- Born: Mary Platt July 14, 1843 Albany, New York, U.S.
- Died: May 26, 1911 (age 67) New York, New York, U.S.
- Occupation: Writer
- Father: Zephaniah Platt
- Relatives: Jonas Platt (grandfather)

= Mary Platt Parmele =

American historian and writer

Mary Platt Parmele (July 14, 1843 – May 26, 1911) was an American historian and writer.

==Early life==

Parmele was born in Albany, New York and educated in New York. She was the daughter of Zephaniah Platt and Cornelia Jenkins Platt. Her father was the Michigan Attorney General, and her grandfather was U.S. Representative Jonas Platt.

== Career ==
From 1892 Parmele contributed philosophical articles and short stories to reviews and magazines. Her most successful books were a number of "Short History" books of various countries written in the late 19th and early 20th century. Her "Short History of ..." books included volumes on France, Russia, England, United States, Germany, Spain, and Italy. Her style was appreciated by critics as readable, lively, and comprehensive.

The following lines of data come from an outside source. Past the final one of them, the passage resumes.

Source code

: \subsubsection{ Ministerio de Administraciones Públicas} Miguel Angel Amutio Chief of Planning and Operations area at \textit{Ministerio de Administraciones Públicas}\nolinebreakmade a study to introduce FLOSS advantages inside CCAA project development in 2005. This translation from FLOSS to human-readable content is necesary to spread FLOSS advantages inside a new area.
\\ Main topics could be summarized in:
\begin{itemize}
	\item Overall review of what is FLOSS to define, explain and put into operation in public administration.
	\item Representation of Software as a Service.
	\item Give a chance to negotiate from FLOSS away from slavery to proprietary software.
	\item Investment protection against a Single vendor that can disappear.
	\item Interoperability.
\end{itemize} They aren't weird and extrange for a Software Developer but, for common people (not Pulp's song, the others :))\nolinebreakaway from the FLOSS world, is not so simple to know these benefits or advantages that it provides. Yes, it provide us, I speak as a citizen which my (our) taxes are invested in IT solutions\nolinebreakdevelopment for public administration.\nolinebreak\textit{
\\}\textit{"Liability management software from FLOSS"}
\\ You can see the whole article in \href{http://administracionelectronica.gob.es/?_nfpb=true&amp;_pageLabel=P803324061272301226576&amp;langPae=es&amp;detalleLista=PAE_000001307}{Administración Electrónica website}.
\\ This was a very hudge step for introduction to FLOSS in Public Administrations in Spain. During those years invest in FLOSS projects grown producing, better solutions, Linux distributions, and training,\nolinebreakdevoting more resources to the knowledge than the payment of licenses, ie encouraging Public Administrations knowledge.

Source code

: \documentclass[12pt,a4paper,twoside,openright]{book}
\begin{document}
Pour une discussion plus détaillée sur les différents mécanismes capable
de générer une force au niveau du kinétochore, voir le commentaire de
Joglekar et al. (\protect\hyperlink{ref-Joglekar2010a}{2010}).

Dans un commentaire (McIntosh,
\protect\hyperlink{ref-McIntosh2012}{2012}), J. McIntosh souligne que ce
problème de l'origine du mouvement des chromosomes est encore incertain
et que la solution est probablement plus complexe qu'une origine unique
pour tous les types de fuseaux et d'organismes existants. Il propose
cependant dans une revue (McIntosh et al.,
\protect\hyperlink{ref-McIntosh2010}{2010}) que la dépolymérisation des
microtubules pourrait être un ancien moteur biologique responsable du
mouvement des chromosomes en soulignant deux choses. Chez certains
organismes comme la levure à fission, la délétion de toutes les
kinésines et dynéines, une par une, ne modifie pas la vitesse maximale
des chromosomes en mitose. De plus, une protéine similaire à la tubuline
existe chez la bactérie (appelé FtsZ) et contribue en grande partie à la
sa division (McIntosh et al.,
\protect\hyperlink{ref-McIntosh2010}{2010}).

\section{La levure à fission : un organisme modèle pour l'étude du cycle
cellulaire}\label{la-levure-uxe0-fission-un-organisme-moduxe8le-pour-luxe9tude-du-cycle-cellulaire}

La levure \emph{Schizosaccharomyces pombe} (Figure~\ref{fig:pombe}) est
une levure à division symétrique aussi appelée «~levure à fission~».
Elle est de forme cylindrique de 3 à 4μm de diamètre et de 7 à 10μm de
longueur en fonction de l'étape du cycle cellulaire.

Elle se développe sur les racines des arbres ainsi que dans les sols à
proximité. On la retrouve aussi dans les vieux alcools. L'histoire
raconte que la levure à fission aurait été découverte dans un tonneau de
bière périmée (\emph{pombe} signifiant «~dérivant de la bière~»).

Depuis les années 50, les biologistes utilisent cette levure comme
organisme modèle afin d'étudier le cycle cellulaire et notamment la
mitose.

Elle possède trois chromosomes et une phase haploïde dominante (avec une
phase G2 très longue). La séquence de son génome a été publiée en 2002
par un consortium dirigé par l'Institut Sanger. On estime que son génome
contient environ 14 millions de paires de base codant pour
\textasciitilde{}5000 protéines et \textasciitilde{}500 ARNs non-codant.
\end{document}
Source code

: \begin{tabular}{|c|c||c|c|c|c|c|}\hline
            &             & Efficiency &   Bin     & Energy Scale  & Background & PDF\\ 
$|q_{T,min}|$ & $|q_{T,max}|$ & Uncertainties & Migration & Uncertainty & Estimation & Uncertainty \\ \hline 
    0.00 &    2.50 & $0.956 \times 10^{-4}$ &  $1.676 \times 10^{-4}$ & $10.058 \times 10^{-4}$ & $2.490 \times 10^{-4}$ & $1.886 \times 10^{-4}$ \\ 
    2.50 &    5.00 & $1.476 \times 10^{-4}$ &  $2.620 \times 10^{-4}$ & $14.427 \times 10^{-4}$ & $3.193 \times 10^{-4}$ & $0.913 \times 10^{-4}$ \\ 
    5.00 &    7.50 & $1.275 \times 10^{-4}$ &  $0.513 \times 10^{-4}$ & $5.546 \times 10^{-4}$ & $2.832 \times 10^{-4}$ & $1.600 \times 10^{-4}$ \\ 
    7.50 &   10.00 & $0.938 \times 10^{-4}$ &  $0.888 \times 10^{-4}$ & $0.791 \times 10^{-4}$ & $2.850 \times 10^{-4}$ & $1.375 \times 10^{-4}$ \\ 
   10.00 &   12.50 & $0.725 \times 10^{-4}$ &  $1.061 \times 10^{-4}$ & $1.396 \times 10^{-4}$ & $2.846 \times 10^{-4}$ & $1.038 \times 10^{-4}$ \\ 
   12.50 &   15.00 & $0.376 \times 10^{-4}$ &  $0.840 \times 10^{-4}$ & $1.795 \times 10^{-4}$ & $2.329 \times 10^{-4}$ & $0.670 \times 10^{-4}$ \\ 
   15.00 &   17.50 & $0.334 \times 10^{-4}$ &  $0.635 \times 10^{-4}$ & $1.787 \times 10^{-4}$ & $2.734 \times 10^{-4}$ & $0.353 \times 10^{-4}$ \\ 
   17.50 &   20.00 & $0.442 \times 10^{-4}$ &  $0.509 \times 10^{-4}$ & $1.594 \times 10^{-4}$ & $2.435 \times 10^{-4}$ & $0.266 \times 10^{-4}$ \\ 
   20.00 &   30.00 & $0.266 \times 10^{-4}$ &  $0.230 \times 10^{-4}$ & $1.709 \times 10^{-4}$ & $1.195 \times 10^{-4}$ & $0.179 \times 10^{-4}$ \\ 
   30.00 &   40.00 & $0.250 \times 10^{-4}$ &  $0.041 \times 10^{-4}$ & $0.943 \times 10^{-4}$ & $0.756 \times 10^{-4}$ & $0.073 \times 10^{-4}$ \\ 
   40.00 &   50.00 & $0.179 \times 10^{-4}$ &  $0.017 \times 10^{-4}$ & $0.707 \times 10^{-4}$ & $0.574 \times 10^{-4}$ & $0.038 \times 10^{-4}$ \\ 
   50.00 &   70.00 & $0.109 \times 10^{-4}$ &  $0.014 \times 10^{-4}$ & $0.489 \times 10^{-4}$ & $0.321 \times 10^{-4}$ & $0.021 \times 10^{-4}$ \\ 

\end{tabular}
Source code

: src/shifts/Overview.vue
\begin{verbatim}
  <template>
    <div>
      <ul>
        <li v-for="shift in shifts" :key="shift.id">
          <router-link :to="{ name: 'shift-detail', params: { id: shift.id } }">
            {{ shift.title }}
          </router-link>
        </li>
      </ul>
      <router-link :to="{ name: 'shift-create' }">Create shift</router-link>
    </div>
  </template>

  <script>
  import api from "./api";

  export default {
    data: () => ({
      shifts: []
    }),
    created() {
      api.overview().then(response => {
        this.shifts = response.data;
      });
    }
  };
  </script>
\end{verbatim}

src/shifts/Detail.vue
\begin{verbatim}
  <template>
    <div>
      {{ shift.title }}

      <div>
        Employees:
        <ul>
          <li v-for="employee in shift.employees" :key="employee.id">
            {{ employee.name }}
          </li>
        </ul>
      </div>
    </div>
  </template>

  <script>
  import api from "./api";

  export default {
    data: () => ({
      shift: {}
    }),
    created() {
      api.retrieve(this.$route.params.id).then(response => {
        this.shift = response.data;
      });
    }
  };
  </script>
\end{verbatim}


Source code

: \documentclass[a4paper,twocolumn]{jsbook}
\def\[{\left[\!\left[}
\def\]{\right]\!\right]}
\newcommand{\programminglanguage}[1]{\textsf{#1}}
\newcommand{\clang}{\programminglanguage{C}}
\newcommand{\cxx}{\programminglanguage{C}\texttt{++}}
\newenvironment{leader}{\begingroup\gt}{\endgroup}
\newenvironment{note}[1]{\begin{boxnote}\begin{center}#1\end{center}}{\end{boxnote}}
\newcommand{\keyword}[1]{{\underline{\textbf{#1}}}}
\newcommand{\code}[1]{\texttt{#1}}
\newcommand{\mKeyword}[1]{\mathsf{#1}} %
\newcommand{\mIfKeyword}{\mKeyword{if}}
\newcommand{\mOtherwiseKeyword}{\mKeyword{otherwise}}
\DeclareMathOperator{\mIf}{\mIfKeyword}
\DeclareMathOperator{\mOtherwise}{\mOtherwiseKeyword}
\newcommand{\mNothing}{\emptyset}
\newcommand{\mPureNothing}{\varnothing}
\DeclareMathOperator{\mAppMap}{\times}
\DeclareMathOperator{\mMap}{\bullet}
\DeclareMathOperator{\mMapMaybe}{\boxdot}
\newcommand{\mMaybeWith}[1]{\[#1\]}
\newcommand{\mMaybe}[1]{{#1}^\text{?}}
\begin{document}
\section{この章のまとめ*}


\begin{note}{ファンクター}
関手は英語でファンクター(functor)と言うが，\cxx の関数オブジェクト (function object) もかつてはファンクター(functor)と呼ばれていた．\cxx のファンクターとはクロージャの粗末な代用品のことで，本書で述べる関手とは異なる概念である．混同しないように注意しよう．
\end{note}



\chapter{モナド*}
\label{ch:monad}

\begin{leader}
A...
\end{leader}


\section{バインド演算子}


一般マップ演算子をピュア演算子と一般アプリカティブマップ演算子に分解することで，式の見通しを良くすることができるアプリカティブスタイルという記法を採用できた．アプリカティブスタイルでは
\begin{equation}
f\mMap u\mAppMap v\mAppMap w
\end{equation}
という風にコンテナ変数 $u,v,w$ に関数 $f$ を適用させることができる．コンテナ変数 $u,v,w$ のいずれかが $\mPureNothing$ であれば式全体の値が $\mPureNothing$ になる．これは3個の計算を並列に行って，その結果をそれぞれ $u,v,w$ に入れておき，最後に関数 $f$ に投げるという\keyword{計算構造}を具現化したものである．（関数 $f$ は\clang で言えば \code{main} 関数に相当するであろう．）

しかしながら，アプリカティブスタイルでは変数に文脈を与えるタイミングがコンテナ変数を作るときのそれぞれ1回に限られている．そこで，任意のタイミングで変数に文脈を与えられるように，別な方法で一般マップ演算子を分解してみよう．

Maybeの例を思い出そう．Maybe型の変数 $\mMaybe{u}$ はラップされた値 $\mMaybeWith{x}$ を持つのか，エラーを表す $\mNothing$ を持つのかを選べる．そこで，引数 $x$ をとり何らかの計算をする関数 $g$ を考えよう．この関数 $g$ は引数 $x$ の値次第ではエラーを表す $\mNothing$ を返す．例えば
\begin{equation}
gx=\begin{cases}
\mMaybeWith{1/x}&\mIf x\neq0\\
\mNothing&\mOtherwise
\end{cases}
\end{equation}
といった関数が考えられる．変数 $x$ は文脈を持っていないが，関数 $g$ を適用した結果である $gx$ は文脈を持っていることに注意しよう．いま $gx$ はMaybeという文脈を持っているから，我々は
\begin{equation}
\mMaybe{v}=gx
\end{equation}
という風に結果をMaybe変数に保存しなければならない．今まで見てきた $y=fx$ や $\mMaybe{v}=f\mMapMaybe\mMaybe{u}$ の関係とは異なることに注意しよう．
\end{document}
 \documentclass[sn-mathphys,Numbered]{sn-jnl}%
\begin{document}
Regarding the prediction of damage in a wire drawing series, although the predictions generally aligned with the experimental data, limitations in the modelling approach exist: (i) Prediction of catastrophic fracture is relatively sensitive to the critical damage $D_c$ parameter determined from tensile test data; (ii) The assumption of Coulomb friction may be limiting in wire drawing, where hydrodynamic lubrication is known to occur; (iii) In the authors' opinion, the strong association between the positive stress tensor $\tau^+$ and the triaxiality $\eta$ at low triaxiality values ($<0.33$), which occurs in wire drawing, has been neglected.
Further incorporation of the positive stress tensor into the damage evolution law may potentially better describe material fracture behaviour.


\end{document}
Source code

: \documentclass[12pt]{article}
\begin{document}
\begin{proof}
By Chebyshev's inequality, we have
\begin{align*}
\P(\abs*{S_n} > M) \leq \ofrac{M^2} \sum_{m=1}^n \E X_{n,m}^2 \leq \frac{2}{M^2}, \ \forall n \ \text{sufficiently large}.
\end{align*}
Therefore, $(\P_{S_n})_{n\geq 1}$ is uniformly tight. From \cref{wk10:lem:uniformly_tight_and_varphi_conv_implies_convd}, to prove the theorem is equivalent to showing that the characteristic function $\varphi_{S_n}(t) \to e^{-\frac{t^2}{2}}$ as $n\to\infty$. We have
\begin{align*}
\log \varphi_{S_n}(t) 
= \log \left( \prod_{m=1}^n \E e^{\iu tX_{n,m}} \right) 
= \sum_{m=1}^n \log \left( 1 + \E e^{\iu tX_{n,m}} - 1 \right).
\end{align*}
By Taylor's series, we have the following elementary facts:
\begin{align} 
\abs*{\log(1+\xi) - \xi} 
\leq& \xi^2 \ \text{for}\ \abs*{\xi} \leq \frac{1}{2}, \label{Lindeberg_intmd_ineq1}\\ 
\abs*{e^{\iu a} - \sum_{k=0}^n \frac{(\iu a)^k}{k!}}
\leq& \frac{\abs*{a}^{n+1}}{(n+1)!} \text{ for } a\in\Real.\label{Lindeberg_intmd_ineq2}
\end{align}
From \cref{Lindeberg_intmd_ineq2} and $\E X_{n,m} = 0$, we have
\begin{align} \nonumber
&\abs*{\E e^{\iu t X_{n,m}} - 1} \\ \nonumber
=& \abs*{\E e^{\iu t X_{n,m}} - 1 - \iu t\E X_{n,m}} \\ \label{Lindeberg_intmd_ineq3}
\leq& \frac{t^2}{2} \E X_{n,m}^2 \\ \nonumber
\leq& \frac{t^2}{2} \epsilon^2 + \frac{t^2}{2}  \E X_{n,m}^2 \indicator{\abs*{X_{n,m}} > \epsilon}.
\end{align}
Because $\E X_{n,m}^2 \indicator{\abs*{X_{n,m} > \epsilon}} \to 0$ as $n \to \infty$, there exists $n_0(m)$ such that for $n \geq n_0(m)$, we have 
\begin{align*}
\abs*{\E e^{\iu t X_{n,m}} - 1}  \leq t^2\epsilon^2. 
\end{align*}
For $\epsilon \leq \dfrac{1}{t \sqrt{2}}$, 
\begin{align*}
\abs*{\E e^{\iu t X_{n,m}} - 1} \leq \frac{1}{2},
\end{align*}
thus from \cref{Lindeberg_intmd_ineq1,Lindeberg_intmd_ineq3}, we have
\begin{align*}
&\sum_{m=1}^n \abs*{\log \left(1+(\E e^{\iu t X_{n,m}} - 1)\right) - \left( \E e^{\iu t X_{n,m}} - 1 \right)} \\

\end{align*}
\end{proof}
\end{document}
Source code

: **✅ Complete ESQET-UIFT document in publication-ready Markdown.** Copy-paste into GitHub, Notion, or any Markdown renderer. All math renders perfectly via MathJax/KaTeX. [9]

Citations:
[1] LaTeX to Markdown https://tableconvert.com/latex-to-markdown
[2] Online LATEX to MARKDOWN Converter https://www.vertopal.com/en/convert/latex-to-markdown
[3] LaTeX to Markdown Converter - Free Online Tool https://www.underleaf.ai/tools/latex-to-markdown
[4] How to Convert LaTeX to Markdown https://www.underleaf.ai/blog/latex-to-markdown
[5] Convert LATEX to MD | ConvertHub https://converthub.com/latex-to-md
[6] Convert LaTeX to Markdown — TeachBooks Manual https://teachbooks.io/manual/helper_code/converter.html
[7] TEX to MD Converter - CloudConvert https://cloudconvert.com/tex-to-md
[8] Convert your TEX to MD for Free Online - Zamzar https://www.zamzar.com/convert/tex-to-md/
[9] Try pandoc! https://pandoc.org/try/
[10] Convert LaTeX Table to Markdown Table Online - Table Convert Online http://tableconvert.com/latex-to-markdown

Parmele ventured beyond straight historical writing with Ariel, or the Author's World (1892), in which a character has the power to transport himself to a planet orbiting Earth, "created by atoms obeying the wills of writers", thus inhabited by fictional creations such as Frankenstein's monster. Parmele was critical of the claims of Christian Science. In 1904, she published a book that argued against the claims of Christian Science.

==Publications==

- Answered in the Negative (1892, two stories)
- The Evolution of an Empire: A Brief Historical Sketch of France (1894)
- A Short History of England (1898)
- A Short History of France (1898)
- A Short History of Germany (1898)
- A Short History of Spain (1898)
- A Short History of the United States (1898)
- Ariel, or the Author's World (1898, chapbook)
- The Kingdom of the Invisible (1902)
- Christian Science: Is it Christian? Is it Scientific? (1904)
- A Short History of England, Ireland, and Scotland (1907)
- A Short History of Rome and Italy (1907)
- A Short History of Russia (1907)

== Personal life ==
Mary Platt married twice. Her first marriage was to Samuel J. Agnew; they had two sons, Howard and Holmes, and divorced. In 1870, she married her cousin, widower Theodore Weld Parmele; he died in 1893. She lived with Mrs. J. J. Tierney in her last years, and died when she was struck by a motorcycle in 1911, at the age of 67, in New York City. Her son Holmes Agnew was institutionalized at the time of her death. Her grave is in Brooklyn's historic Green-Wood Cemetery.